Automatic sidecar injection is enabled for the default namespace in the ACK cluster. For more information, see Enable automatic sidecar proxy injection.
What is throttling?
Concept of throttling
Throttling is a mechanism that limits the number of requests sent to a service. It specifies the maximum number of requests that clients can send to a service in a given period of time, such as 300 requests per minute or 10 requests per second. The aim of throttling is to prevent a service from being overloaded because it receives excessive requests from a specific client IP address or from global clients.
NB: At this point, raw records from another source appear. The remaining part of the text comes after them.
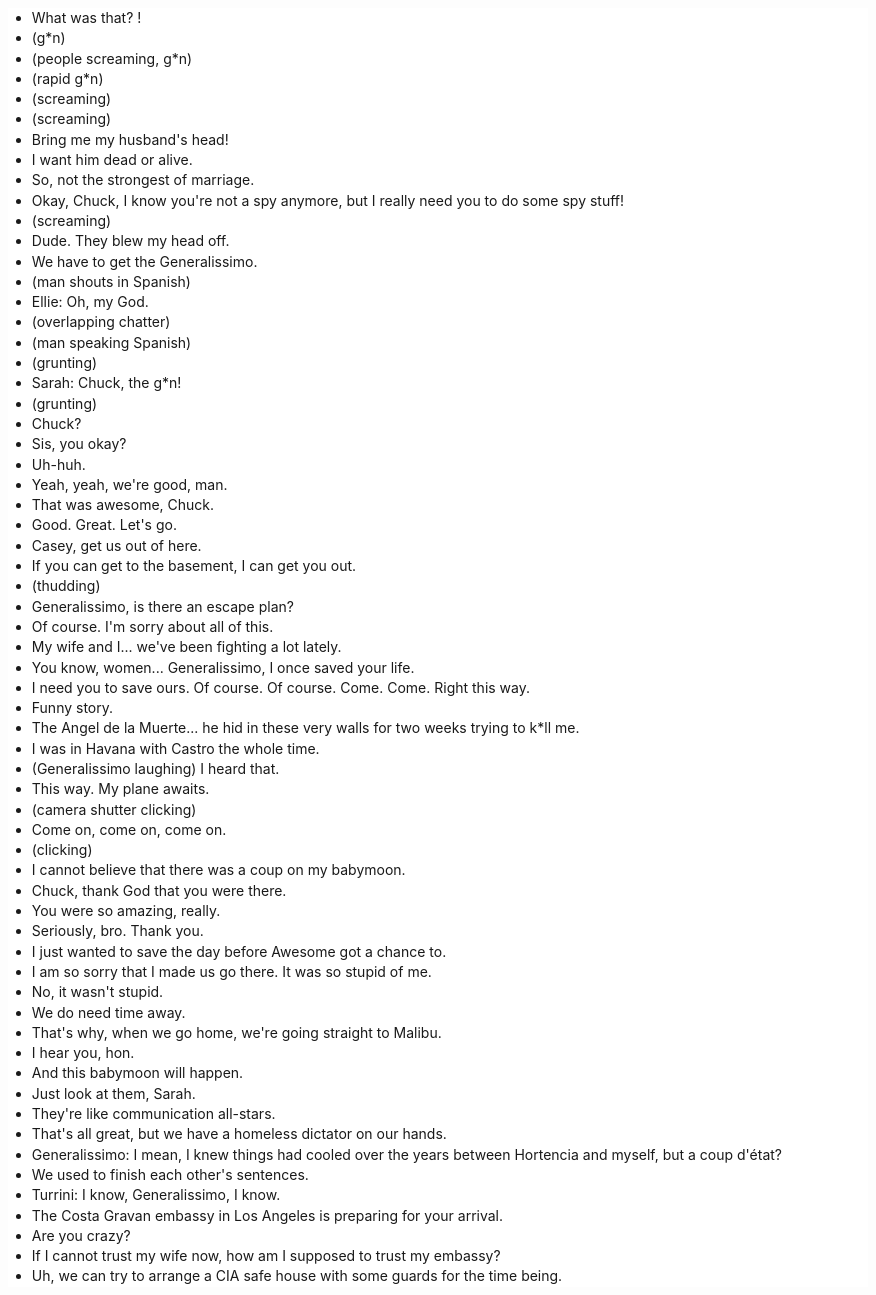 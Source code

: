 - What was that? !
- (g\*n)
- (people screaming, g\*n)
- (rapid g\*n)
- (screaming)
- (screaming)
- Bring me my husband's head!
- I want him dead or alive.
- So, not the strongest of marriage.
- Okay, Chuck, I know you're not a spy anymore, but I really need you to do some spy stuff!
- (screaming)
- Dude. They blew my head off.
- We have to get the Generalissimo.
- (man shouts in Spanish)
- Ellie: Oh, my God.
- (overlapping chatter)
- (man speaking Spanish)
- (grunting)
- Sarah: Chuck, the g\*n!
- (grunting)
- Chuck?
- Sis, you okay?
- Uh-huh.
- Yeah, yeah, we're good, man.
- That was awesome, Chuck.
- Good. Great. Let's go.
- Casey, get us out of here.
- If you can get to the basement, I can get you out.
- (thudding)
- Generalissimo, is there an escape plan?
- Of course. I'm sorry about all of this.
- My wife and I... we've been fighting a lot lately.
- You know, women... Generalissimo, I once saved your life.
- I need you to save ours. Of course. Of course. Come. Come. Right this way.
- Funny story.
- The Angel de la Muerte...  he hid in these very walls for two weeks trying to k\*ll me.
- I was in Havana with Castro the whole time.
- (Generalissimo laughing) I heard that.
- This way. My plane awaits.
- (camera shutter clicking)
- Come on, come on, come on.
- (clicking)
- I cannot believe that there was a coup on my babymoon.
- Chuck, thank God that you were there.
- You were so amazing, really.
- Seriously, bro. Thank you.
- I just wanted to save the day before Awesome got a chance to.
- I am so sorry that I made us go there. It was so stupid of me.
- No, it wasn't stupid.
- We do need time away.
- That's why, when we go home, we're going straight to Malibu.
- I hear you, hon.
- And this babymoon will happen.
- Just look at them, Sarah.
- They're like communication all-stars.
- That's all great, but we have a homeless dictator on our hands.
- Generalissimo: I mean, I knew things had cooled over the years between Hortencia and myself, but a coup d'état?
- We used to finish each other's sentences.
- Turrini: I know, Generalissimo, I know.
- The Costa Gravan embassy in Los Angeles is preparing for your arrival.
- Are you crazy?
- If I cannot trust my wife now, how am I supposed to trust my embassy?
- Uh, we can try to arrange a CIA safe house with some guards for the time being.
For example, if you limit the number of requests sent to a service to 300 per minute, the 301st request is denied. At the same time, the 429 HTTP status code that indicates excessive requests is returned.
Throttling modes
Envoy proxies implement throttling in the following modes.
Mode | Description |
Global or distributed throttling |
|
Local throttling |
|
How local throttling works
Envoy uses the token bucket algorithm to implement local throttling. The token bucket algorithm is a method that limits the number of requests sent to services based on a certain number of tokens in a bucket. Tokens fill in the bucket at a constant rate. When a request is sent to a service, a token is removed from the bucket. When the bucket is empty, requests are denied. Generally, you need to specify the following parameters:
The interval at which the bucket is filled
The number of tokens added to the bucket each time
By default, Envoy returns the 429 HTTP status code when a request is denied and the x-envoy-ratelimited header is set. You can customize the HTTP status code and response header.
Take note of the following concepts when you use the throttling feature:
http_filter_enabled: indicates the percentage of requests for which the local rate limit is checked but not enforced.
http_filter_enforcing: indicates the percentage of requests on which the local rate limiter is applied or enforced.
Set the values to percentages. For example, you can set http_filter_enabled to 10% of requests and http_filter_enforcing to 5% of requests. This way, you can test the effect of throttling before it is applied to all the requests.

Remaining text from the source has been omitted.